This time of the year is so hard for me. The low light, the dark clouds, the sharp wind, all urge me to crawl into my cave with a big stack of pancakes and hibernate.
I see it on my face, feel it in my body, and experience it in my mind. Everything just wants to wind itself down and call it a year. I know I am not alone, many of you feel it too.
It happens every year and for some reason our modern society does not seem to observe the seasonal change. Even racoons, clearly the smarter species, go into the slowed down state of torpor.
I, for one, have come to accept that I must go into torpor as well as part of my self-care. Resistance has proven futile, only prolonging my suffering. So, I am accepting it. It sucks. I am learning to lean into it in hopes of moving through it, conserving my energy for the other side.
I accept that I will put on some winter weight. Yup. It will come as my metabolism slows and I eat heartier comfort foods. Not to say I am going to indulge in sugar and carbs, rather warm soups and stews, made with root veggies, squash and even pumpkin (but not that fake “spice flavoured” stuff– only real food please). Yes, real grounding foods - the ones that actually come from the earth and keep all winter. Stick to my ribs and insulate me please.
At night before bed, I wind down with Abhyanga, a self-massage prescribed by Ayurveda. For me, it is with the warming effects of sesame oil, applied before my evening meditation, and then washed off with a hot bath. Lately, I have been adding some eucalyptus Epsom salts. Heaven.
In the morning, my “sunrise alarm clock” wakes me up with light.
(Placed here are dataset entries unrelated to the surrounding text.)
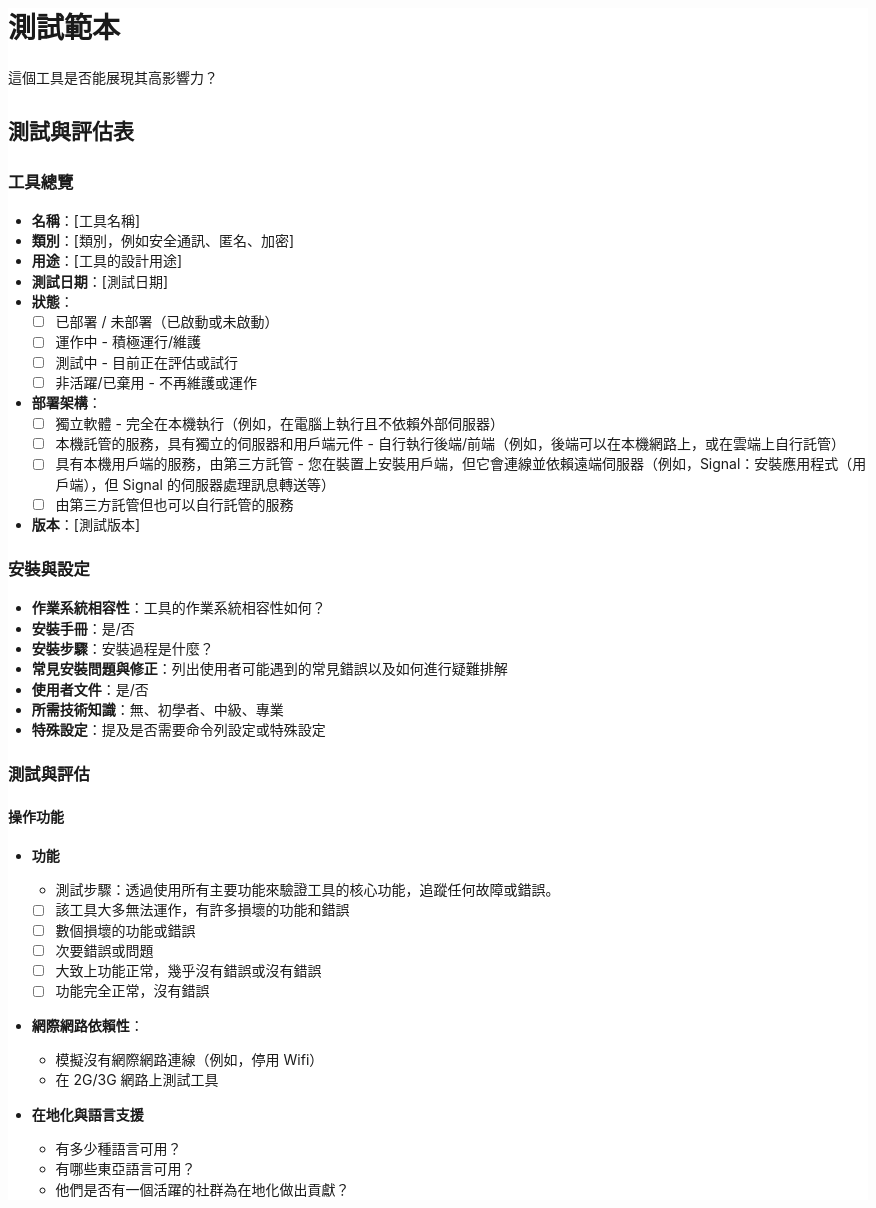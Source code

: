 # 測試範本
這個工具是否能展現其高影響力？

## 測試與評估表

### 工具總覽
- **名稱**：[工具名稱]
- **類別**：[類別，例如安全通訊、匿名、加密]
- **用途**：[工具的設計用途]
- **測試日期**：[測試日期]
- **狀態**：
  - [ ] 已部署 / 未部署（已啟動或未啟動）
  - [ ] 運作中 - 積極運行/維護
  - [ ] 測試中 - 目前正在評估或試行
  - [ ] 非活躍/已棄用 - 不再維護或運作
- **部署架構**：
  - [ ] 獨立軟體 - 完全在本機執行（例如，在電腦上執行且不依賴外部伺服器）
  - [ ] 本機託管的服務，具有獨立的伺服器和用戶端元件 - 自行執行後端/前端（例如，後端可以在本機網路上，或在雲端上自行託管）
  - [ ] 具有本機用戶端的服務，由第三方託管 - 您在裝置上安裝用戶端，但它會連線並依賴遠端伺服器（例如，Signal：安裝應用程式（用戶端），但 Signal 的伺服器處理訊息轉送等）
  - [ ] 由第三方託管但也可以自行託管的服務
- **版本**：[測試版本]

### 安裝與設定
- **作業系統相容性**：工具的作業系統相容性如何？
- **安裝手冊**：是/否
- **安裝步驟**：安裝過程是什麼？
- **常見安裝問題與修正**：列出使用者可能遇到的常見錯誤以及如何進行疑難排解
- **使用者文件**：是/否
- **所需技術知識**：無、初學者、中級、專業
- **特殊設定**：提及是否需要命令列設定或特殊設定

### 測試與評估

#### 操作功能
- **功能**
  - 測試步驟：透過使用所有主要功能來驗證工具的核心功能，追蹤任何故障或錯誤。
  - [ ] 該工具大多無法運作，有許多損壞的功能和錯誤
  - [ ] 數個損壞的功能或錯誤
  - [ ] 次要錯誤或問題
  - [ ] 大致上功能正常，幾乎沒有錯誤或沒有錯誤
  - [ ] 功能完全正常，沒有錯誤

- **網際網路依賴性**：
  - 模擬沒有網際網路連線（例如，停用 Wifi）
  - 在 2G/3G 網路上測試工具

- **在地化與語言支援**
  - 有多少種語言可用？
  - 有哪些東亞語言可用？
  - 他們是否有一個活躍的社群為在地化做出貢獻？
It is key to my survival! After I take my dose of vitamin D, I turn on my my SAD (Seasonal Affective Disorder) lamp for half an hour, allowing it to shine its light on me as I start my morning yoga, slowly and mindfully. May I feel the energy of the light! This mantra has proven to be key, and so have the warm flannel pajamas and wool socks in which I practice.
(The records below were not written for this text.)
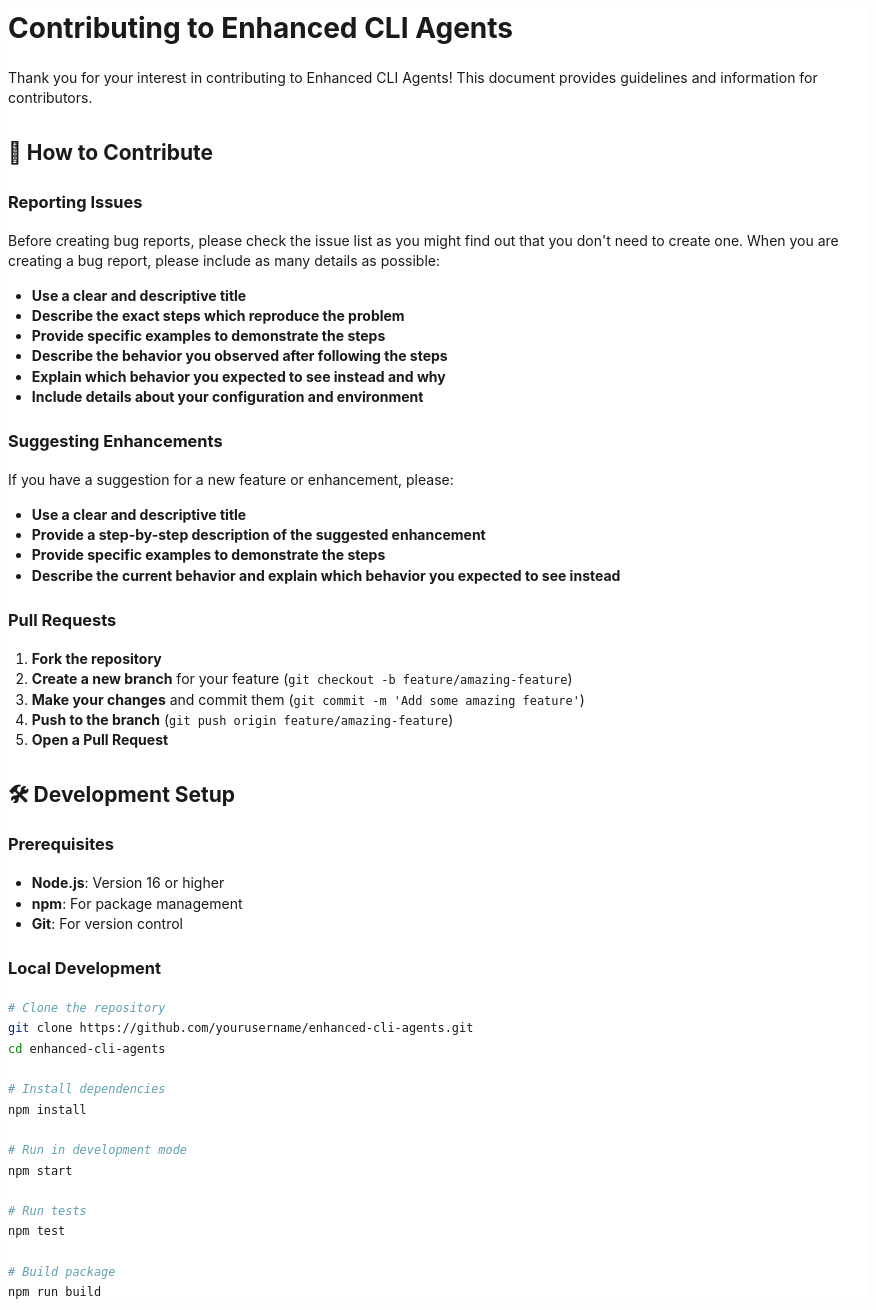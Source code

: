 # Contributing to Enhanced CLI Agents

Thank you for your interest in contributing to Enhanced CLI Agents! This document provides guidelines and information for contributors.

## 🤝 How to Contribute

### Reporting Issues

Before creating bug reports, please check the issue list as you might find out that you don't need to create one. When you are creating a bug report, please include as many details as possible:

- **Use a clear and descriptive title**
- **Describe the exact steps which reproduce the problem**
- **Provide specific examples to demonstrate the steps**
- **Describe the behavior you observed after following the steps**
- **Explain which behavior you expected to see instead and why**
- **Include details about your configuration and environment**

### Suggesting Enhancements

If you have a suggestion for a new feature or enhancement, please:

- **Use a clear and descriptive title**
- **Provide a step-by-step description of the suggested enhancement**
- **Provide specific examples to demonstrate the steps**
- **Describe the current behavior and explain which behavior you expected to see instead**

### Pull Requests

1. **Fork the repository**
2. **Create a new branch** for your feature (`git checkout -b feature/amazing-feature`)
3. **Make your changes** and commit them (`git commit -m 'Add some amazing feature'`)
4. **Push to the branch** (`git push origin feature/amazing-feature`)
5. **Open a Pull Request**

## 🛠️ Development Setup

### Prerequisites

- **Node.js**: Version 16 or higher
- **npm**: For package management
- **Git**: For version control

### Local Development

```bash
# Clone the repository
git clone https://github.com/yourusername/enhanced-cli-agents.git
cd enhanced-cli-agents

# Install dependencies
npm install

# Run in development mode
npm start

# Run tests
npm test

# Build package
npm run build
```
If I am lucky, my evening Self and my slow cooker have kindly made a pot of steel cut oats. It’s easier to get out of bed when the smell of apples and cinnamon are calling you.
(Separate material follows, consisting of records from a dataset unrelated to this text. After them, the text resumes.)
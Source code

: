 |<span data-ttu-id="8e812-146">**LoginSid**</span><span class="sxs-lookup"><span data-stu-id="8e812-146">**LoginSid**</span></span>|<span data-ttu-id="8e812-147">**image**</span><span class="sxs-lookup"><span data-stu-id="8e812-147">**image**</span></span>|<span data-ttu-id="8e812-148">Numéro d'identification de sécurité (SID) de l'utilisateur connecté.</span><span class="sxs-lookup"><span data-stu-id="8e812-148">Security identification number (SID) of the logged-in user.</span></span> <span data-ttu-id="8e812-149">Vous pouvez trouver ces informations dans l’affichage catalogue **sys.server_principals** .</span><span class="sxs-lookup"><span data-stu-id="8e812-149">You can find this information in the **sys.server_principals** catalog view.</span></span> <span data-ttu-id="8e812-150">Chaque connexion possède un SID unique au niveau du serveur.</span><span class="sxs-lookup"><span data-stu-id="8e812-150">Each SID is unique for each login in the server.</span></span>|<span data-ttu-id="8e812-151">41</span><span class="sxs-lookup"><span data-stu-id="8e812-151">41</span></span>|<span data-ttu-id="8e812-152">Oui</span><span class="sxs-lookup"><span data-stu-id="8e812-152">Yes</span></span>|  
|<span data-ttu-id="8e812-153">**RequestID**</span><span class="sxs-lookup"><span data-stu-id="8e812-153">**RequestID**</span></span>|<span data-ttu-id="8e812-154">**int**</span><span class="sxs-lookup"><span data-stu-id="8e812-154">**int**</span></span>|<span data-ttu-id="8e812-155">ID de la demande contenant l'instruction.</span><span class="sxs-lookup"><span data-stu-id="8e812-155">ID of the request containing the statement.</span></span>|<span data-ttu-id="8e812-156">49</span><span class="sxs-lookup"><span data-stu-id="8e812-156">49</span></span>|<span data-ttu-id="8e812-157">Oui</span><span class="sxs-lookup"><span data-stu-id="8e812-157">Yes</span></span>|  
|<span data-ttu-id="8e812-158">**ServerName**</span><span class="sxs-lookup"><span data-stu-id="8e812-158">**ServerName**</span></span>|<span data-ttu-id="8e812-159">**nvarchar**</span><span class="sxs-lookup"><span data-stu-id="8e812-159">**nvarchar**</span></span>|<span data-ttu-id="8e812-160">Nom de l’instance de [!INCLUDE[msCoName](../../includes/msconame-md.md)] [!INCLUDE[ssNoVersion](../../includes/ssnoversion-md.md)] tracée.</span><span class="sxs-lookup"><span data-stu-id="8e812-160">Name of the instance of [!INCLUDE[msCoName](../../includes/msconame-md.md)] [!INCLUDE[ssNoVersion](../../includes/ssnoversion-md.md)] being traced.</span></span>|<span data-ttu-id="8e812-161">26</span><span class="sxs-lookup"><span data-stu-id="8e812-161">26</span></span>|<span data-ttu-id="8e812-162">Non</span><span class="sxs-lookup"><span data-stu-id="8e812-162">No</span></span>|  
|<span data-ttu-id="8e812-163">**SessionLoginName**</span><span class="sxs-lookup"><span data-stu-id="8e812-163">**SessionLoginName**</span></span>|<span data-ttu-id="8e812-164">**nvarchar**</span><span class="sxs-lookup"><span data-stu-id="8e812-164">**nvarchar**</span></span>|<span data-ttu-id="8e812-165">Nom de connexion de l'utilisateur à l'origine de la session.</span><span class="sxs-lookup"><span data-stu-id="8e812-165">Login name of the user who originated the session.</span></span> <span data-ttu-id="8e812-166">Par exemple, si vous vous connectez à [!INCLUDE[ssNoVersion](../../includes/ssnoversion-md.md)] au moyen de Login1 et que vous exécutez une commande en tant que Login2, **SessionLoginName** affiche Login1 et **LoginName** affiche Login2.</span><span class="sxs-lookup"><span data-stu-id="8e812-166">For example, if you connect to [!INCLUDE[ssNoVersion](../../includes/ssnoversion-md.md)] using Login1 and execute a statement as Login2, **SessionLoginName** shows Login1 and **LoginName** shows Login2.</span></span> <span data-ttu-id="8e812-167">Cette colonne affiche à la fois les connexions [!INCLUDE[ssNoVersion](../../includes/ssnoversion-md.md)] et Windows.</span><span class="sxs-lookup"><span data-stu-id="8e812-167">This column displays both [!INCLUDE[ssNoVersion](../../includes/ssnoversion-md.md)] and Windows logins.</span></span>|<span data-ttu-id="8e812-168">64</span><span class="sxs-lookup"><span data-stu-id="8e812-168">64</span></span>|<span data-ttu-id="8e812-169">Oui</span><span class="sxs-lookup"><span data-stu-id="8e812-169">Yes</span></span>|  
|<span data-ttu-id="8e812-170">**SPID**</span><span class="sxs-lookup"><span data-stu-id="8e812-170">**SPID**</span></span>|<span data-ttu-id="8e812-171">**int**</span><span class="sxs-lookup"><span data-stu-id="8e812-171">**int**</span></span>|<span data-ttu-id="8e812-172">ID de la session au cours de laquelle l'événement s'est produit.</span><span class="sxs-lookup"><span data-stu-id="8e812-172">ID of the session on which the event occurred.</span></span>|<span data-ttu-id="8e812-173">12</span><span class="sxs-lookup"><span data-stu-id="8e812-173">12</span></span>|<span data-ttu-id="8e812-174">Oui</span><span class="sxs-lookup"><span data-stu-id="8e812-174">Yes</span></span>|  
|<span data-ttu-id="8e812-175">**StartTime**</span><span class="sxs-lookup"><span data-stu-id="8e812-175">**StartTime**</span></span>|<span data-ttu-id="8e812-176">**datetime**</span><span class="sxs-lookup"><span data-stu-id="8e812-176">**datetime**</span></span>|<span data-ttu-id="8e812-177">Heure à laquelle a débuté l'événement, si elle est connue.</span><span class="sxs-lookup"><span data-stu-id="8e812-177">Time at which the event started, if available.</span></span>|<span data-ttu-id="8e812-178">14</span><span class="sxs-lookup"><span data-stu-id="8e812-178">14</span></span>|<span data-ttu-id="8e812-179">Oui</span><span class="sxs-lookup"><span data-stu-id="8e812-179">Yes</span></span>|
I still work out in the morning, though my swim stroke is slower. I am oh-so grateful to the pool-keepers who keep the pool I swim in ridiculously warm. Speed is not my desired outcome. Being submerged in blue warmth is the goal.
Merino wool undergarments and socks become my best friends. They help keep my bones warm.
White lights brighten my office, creating a welcoming glow. The compassionate offer of a blanket or a cup of tea heats up those coming in from the cold, seeking comfort. It is the best medicine. The Scandinavians call it Hygge.
I am also making a point to reach out and connect with my friends who are also retreating into their caves. Please come over to mine. We need each other now more then ever. If that is too hard, I will come to you. Virtual Hygge is also welcome.
As the outer world changes its temperature and colour to cold and grey, daily routines become my anchor, giving me my bearings. I know this too shall pass. One day soon, I will look out the window and the world will be white with snow and brilliantly sunny. Then after a while, spring will arrive, the birds will sing and the flowers will bloom and the cycle will repeat again.
It happens every year.
What self-care practices do you incorporate to get through the dark days of winter?
SAD lamps can be purchased at your local home health care store or online. The recommended use is 10,000LUX in the morning for half an hour, with the light shining at your side, not face on. Some lights have lower dose setting as well for use later in the day. Do not use them in the late afternoon or evening as it will disrupt your circadian rhythm.